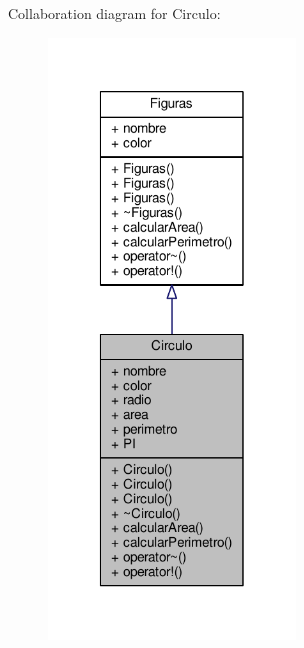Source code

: Collaboration diagram for Circulo\+:
\nopagebreak
\begin{figure}[H]
\begin{center}
\leavevmode
\includegraphics[width=186pt]{class_circulo__coll__graph}
\end{center}
\end{figure}

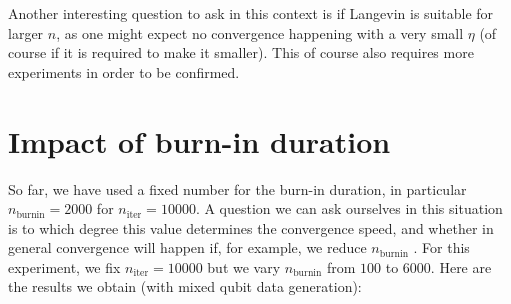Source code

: \documentclass[12pt]{memoir}
\newcommand{\nitern}[1]{$n_{\text{iter}}=#1$}
\newcommand{\nburninn}[1]{$n_{\text{burnin}}=#1$}
\newcommand{\nburnin}[0]{$n_{\text{burnin}} $ }
\begin{document}
Another interesting question to ask in this context is if Langevin is suitable for larger $n$, as one might expect no convergence happening with a very small $\eta$ (of course if it is required to make it smaller). This of course also requires more experiments in order to be confirmed.

\section{Impact of burn-in duration}\label{section:comp-burnin}
So far, we have used a fixed number for the burn-in duration, in particular \nburninn{2000} for \nitern{10000}. A question we can ask ourselves in this situation is to which degree this value determines the convergence speed, and whether in general convergence will happen if, for example, we reduce \nburnin. For this experiment, we fix \nitern{10000} but we vary \nburnin from $100$ to $6000$. Here are the results we obtain (with mixed qubit data generation):
\end{document}
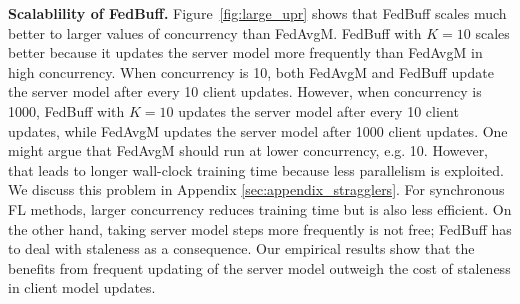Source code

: \documentclass[twoside]{article}
\newcommand{\algname}{{FedBuff}\xspace}
\newcommand{\concurrency}{{concurrency}\xspace}
\newcommand{\syncfl}{{SyncFL}\xspace}
\begin{document}
\textbf{Scalablility of \algname{}.}
Figure~\ref{fig:large_upr} shows that \algname{} scales much better to larger values of \concurrency{} than FedAvgM. \algname{} with $K=10$ scales better because it updates the server model more frequently than FedAvgM in high concurrency. When \concurrency{} is 10, both FedAvgM and \algname{} update the server model after every 10 client updates. However, when \concurrency{} is 1000, \algname{} with $K=10$ updates the server model after every 10 client updates, while FedAvgM updates the server model after 1000 client updates. One might argue that FedAvgM should run at lower concurrency, e.g. 10. However, that leads to longer wall-clock training time because less parallelism is exploited. We discuss this problem in Appendix \ref{sec:appendix_stragglers}. For synchronous FL methods, larger concurrency reduces training time but is also less efficient.
On the other hand, taking server model steps more frequently is not free; \algname{} has to deal with staleness as a consequence. Our empirical results show that the benefits from frequent updating of the server model outweigh the cost of staleness in client model updates. 


\end{document}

-- -- --

Action item =>
All lines with the word "begin" need to be copied from the data above.

Response to the task =>
\begin{figure}[H]
\begin{center}
\begin{document}
\begin{document}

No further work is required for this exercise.